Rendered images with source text
• • • •

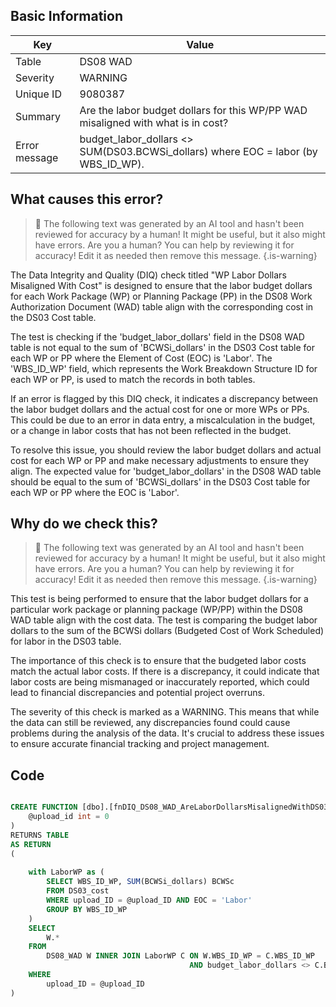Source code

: ## Basic Information
| Key         | Value          |
|-------------|----------------|
| Table       | DS08 WAD |
| Severity    | WARNING |
| Unique ID   | 9080387   |
| Summary     | Are the labor budget dollars for this WP/PP WAD misaligned with what is in cost? |
| Error message | budget_labor_dollars <> SUM(DS03.BCWSi_dollars) where EOC = labor (by WBS_ID_WP). |

## What causes this error?

> :robot: The following text was generated by an AI tool and hasn't been reviewed for accuracy by a human! It might be useful, but it also might have errors. Are you a human? You can help by reviewing it for accuracy! Edit it as needed then remove this message.
{.is-warning}

The Data Integrity and Quality (DIQ) check titled "WP Labor Dollars Misaligned With Cost" is designed to ensure that the labor budget dollars for each Work Package (WP) or Planning Package (PP) in the DS08 Work Authorization Document (WAD) table align with the corresponding cost in the DS03 Cost table.

The test is checking if the 'budget_labor_dollars' field in the DS08 WAD table is not equal to the sum of 'BCWSi_dollars' in the DS03 Cost table for each WP or PP where the Element of Cost (EOC) is 'Labor'. The 'WBS_ID_WP' field, which represents the Work Breakdown Structure ID for each WP or PP, is used to match the records in both tables.

If an error is flagged by this DIQ check, it indicates a discrepancy between the labor budget dollars and the actual cost for one or more WPs or PPs. This could be due to an error in data entry, a miscalculation in the budget, or a change in labor costs that has not been reflected in the budget. 

To resolve this issue, you should review the labor budget dollars and actual cost for each WP or PP and make necessary adjustments to ensure they align. The expected value for 'budget_labor_dollars' in the DS08 WAD table should be equal to the sum of 'BCWSi_dollars' in the DS03 Cost table for each WP or PP where the EOC is 'Labor'.
## Why do we check this?

> :robot: The following text was generated by an AI tool and hasn't been reviewed for accuracy by a human! It might be useful, but it also might have errors. Are you a human? You can help by reviewing it for accuracy! Edit it as needed then remove this message.
{.is-warning}

This test is being performed to ensure that the labor budget dollars for a particular work package or planning package (WP/PP) within the DS08 WAD table align with the cost data. The test is comparing the budget labor dollars to the sum of the BCWSi dollars (Budgeted Cost of Work Scheduled) for labor in the DS03 table. 

The importance of this check is to ensure that the budgeted labor costs match the actual labor costs. If there is a discrepancy, it could indicate that labor costs are being mismanaged or inaccurately reported, which could lead to financial discrepancies and potential project overruns. 

The severity of this check is marked as a WARNING. This means that while the data can still be reviewed, any discrepancies found could cause problems during the analysis of the data. It's crucial to address these issues to ensure accurate financial tracking and project management.
## Code

```sql

CREATE FUNCTION [dbo].[fnDIQ_DS08_WAD_AreLaborDollarsMisalignedWithDS03WP] (
	@upload_id int = 0
)
RETURNS TABLE
AS RETURN
(
	
	with LaborWP as (
		SELECT WBS_ID_WP, SUM(BCWSi_dollars) BCWSc
		FROM DS03_cost
		WHERE upload_ID = @upload_ID AND EOC = 'Labor'
		GROUP BY WBS_ID_WP
	)
	SELECT 
		W.*
	FROM
		DS08_WAD W INNER JOIN LaborWP C ON W.WBS_ID_WP = C.WBS_ID_WP 
										AND budget_labor_dollars <> C.BCWSc
	WHERE
		upload_ID = @upload_ID  
)
```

• • • •

Work to complete
Give the lines again exactly, starting where the entries begin and stopping once the line with "## Why do we check this?" is included; pictures are not copied.

Expected output
Source code

: ## Basic Information
| Key         | Value          |
|-------------|----------------|
| Table       | DS08 WAD |
| Severity    | WARNING |
| Unique ID   | 9080387   |
| Summary     | Are the labor budget dollars for this WP/PP WAD misaligned with what is in cost? |
| Error message | budget_labor_dollars <> SUM(DS03.BCWSi_dollars) where EOC = labor (by WBS_ID_WP). |

## What causes this error?

> :robot: The following text was generated by an AI tool and hasn't been reviewed for accuracy by a human! It might be useful, but it also might have errors. Are you a human? You can help by reviewing it for accuracy! Edit it as needed then remove this message.
{.is-warning}

The Data Integrity and Quality (DIQ) check titled "WP Labor Dollars Misaligned With Cost" is designed to ensure that the labor budget dollars for each Work Package (WP) or Planning Package (PP) in the DS08 Work Authorization Document (WAD) table align with the corresponding cost in the DS03 Cost table.

The test is checking if the 'budget_labor_dollars' field in the DS08 WAD table is not equal to the sum of 'BCWSi_dollars' in the DS03 Cost table for each WP or PP where the Element of Cost (EOC) is 'Labor'. The 'WBS_ID_WP' field, which represents the Work Breakdown Structure ID for each WP or PP, is used to match the records in both tables.

If an error is flagged by this DIQ check, it indicates a discrepancy between the labor budget dollars and the actual cost for one or more WPs or PPs. This could be due to an error in data entry, a miscalculation in the budget, or a change in labor costs that has not been reflected in the budget. 

To resolve this issue, you should review the labor budget dollars and actual cost for each WP or PP and make necessary adjustments to ensure they align. The expected value for 'budget_labor_dollars' in the DS08 WAD table should be equal to the sum of 'BCWSi_dollars' in the DS03 Cost table for each WP or PP where the EOC is 'Labor'.
## Why do we check this?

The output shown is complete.